===== Data extracts =====
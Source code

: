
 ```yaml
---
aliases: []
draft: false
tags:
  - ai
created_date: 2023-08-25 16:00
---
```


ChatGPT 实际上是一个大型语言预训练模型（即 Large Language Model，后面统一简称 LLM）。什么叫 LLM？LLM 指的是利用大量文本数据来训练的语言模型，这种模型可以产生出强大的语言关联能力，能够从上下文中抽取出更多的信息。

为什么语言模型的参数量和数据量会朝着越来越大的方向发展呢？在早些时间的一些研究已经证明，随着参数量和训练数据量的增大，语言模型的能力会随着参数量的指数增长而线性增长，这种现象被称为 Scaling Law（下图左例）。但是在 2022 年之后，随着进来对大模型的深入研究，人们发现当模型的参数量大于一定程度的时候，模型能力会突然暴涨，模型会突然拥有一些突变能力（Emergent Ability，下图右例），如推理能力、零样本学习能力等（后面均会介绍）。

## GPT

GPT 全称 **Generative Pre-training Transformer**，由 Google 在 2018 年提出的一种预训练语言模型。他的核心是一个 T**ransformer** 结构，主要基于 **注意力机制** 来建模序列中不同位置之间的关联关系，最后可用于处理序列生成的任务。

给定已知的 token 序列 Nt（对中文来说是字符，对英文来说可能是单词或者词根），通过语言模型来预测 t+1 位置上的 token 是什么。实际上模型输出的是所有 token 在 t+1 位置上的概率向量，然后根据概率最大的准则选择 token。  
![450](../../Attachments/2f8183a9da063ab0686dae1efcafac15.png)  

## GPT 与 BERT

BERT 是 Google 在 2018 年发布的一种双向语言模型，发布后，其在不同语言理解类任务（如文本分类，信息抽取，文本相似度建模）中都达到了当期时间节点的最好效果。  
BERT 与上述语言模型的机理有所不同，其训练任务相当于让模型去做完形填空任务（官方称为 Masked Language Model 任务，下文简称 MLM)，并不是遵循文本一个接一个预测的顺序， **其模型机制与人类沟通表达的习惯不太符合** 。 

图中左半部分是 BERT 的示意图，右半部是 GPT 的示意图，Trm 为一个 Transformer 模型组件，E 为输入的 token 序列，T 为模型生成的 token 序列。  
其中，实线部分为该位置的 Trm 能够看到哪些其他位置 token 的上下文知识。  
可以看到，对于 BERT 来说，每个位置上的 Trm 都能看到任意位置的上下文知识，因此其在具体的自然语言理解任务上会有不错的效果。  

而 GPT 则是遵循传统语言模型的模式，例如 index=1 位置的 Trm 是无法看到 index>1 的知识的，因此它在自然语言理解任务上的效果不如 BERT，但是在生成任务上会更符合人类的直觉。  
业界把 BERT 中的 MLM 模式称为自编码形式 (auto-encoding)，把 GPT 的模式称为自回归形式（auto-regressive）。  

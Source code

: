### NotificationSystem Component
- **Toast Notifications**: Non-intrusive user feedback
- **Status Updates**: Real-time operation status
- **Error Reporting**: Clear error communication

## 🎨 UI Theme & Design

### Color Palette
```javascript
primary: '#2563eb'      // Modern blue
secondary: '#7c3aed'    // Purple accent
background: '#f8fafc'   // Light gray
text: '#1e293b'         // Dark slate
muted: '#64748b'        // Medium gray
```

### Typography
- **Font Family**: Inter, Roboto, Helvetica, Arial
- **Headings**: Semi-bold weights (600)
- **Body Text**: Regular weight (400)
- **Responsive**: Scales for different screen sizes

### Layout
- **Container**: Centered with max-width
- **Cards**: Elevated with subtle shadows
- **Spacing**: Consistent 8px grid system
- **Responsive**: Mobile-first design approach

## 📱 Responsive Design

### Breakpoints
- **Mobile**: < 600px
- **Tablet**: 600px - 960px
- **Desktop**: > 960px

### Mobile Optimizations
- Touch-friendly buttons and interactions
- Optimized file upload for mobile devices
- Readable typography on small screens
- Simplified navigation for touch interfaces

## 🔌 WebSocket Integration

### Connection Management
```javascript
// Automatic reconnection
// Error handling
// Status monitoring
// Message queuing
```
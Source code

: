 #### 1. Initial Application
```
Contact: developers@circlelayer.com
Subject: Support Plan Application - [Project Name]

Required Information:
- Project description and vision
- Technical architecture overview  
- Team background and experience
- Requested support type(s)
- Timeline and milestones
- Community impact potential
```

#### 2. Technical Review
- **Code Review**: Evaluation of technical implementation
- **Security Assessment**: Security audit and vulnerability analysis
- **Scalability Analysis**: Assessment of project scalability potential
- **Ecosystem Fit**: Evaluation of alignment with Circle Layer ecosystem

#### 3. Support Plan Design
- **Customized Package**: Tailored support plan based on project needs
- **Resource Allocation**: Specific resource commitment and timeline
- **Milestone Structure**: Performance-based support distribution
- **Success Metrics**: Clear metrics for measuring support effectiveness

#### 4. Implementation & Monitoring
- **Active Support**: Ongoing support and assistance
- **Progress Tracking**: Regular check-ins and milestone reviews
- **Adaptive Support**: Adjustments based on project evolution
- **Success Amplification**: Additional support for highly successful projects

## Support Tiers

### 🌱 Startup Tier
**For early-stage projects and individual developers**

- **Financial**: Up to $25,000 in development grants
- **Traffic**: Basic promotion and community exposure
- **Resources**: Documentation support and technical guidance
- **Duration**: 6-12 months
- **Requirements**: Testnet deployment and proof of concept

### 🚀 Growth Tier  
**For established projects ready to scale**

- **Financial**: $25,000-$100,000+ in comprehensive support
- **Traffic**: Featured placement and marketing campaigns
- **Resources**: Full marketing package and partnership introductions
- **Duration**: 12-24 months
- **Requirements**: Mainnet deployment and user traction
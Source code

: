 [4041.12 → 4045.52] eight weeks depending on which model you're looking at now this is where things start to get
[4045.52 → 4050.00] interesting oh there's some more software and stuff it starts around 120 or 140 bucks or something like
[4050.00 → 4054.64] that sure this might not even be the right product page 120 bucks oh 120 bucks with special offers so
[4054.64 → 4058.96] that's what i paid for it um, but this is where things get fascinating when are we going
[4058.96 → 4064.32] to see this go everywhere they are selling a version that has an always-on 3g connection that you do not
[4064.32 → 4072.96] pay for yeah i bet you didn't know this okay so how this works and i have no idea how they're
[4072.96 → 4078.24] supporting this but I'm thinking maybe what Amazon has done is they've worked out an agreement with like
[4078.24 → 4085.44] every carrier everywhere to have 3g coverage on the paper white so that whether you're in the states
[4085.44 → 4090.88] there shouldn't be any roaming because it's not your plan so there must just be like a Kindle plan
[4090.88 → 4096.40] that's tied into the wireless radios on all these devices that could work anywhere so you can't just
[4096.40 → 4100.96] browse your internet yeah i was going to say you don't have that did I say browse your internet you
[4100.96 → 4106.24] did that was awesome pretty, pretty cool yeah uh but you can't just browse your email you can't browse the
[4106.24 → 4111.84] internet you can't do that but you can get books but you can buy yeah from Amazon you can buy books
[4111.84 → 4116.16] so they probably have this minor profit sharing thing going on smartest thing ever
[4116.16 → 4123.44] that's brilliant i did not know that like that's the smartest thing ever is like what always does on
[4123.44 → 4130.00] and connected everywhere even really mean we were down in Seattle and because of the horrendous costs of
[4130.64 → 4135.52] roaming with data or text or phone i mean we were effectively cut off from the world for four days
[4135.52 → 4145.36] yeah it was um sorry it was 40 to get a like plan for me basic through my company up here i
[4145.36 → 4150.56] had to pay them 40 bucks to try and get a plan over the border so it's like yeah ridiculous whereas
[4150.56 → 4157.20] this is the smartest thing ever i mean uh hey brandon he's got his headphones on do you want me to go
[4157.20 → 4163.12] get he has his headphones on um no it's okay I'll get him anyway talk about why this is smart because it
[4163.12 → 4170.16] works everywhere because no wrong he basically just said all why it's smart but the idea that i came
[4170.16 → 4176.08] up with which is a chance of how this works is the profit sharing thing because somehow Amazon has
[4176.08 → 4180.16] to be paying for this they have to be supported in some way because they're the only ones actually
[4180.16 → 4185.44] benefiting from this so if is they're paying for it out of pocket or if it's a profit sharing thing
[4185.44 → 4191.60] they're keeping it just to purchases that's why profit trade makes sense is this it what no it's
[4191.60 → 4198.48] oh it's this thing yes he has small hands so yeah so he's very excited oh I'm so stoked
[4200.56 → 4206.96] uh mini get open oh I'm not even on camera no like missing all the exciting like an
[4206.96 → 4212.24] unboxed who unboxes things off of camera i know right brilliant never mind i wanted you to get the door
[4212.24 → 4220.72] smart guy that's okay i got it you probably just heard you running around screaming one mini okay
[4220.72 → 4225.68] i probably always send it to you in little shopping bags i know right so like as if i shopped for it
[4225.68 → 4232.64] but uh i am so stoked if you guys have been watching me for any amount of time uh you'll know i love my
=====
Exercise goal: Starting from the top of the records and ending at the line that contains "- **Body Text**: Regular weight (400)", repeat each line exactly and return only those lines.

Answer to the problem:
Source code

:
 ```yaml
---
aliases: []
draft: false
tags:
  - ai
created_date: 2023-08-25 16:00
---
```


ChatGPT 实际上是一个大型语言预训练模型（即 Large Language Model，后面统一简称 LLM）。什么叫 LLM？LLM 指的是利用大量文本数据来训练的语言模型，这种模型可以产生出强大的语言关联能力，能够从上下文中抽取出更多的信息。

为什么语言模型的参数量和数据量会朝着越来越大的方向发展呢？在早些时间的一些研究已经证明，随着参数量和训练数据量的增大，语言模型的能力会随着参数量的指数增长而线性增长，这种现象被称为 Scaling Law（下图左例）。但是在 2022 年之后，随着进来对大模型的深入研究，人们发现当模型的参数量大于一定程度的时候，模型能力会突然暴涨，模型会突然拥有一些突变能力（Emergent Ability，下图右例），如推理能力、零样本学习能力等（后面均会介绍）。

## GPT

GPT 全称 **Generative Pre-training Transformer**，由 Google 在 2018 年提出的一种预训练语言模型。他的核心是一个 T**ransformer** 结构，主要基于 **注意力机制** 来建模序列中不同位置之间的关联关系，最后可用于处理序列生成的任务。

给定已知的 token 序列 Nt（对中文来说是字符，对英文来说可能是单词或者词根），通过语言模型来预测 t+1 位置上的 token 是什么。实际上模型输出的是所有 token 在 t+1 位置上的概率向量，然后根据概率最大的准则选择 token。  
![450](../../Attachments/2f8183a9da063ab0686dae1efcafac15.png)  

## GPT 与 BERT

BERT 是 Google 在 2018 年发布的一种双向语言模型，发布后，其在不同语言理解类任务（如文本分类，信息抽取，文本相似度建模）中都达到了当期时间节点的最好效果。  
BERT 与上述语言模型的机理有所不同，其训练任务相当于让模型去做完形填空任务（官方称为 Masked Language Model 任务，下文简称 MLM)，并不是遵循文本一个接一个预测的顺序， **其模型机制与人类沟通表达的习惯不太符合** 。 

图中左半部分是 BERT 的示意图，右半部是 GPT 的示意图，Trm 为一个 Transformer 模型组件，E 为输入的 token 序列，T 为模型生成的 token 序列。  
其中，实线部分为该位置的 Trm 能够看到哪些其他位置 token 的上下文知识。  
可以看到，对于 BERT 来说，每个位置上的 Trm 都能看到任意位置的上下文知识，因此其在具体的自然语言理解任务上会有不错的效果。  

而 GPT 则是遵循传统语言模型的模式，例如 index=1 位置的 Trm 是无法看到 index>1 的知识的，因此它在自然语言理解任务上的效果不如 BERT，但是在生成任务上会更符合人类的直觉。  
业界把 BERT 中的 MLM 模式称为自编码形式 (auto-encoding)，把 GPT 的模式称为自回归形式（auto-regressive）。  

Source code

:### NotificationSystem Component
- **Toast Notifications**: Non-intrusive user feedback
- **Status Updates**: Real-time operation status
- **Error Reporting**: Clear error communication

## 🎨 UI Theme & Design

### Color Palette
```javascript
primary: '#2563eb'      // Modern blue
secondary: '#7c3aed'    // Purple accent
background: '#f8fafc'   // Light gray
text: '#1e293b'         // Dark slate
muted: '#64748b'        // Medium gray
```

### Typography
- **Font Family**: Inter, Roboto, Helvetica, Arial
- **Headings**: Semi-bold weights (600)
- **Body Text**: Regular weight (400)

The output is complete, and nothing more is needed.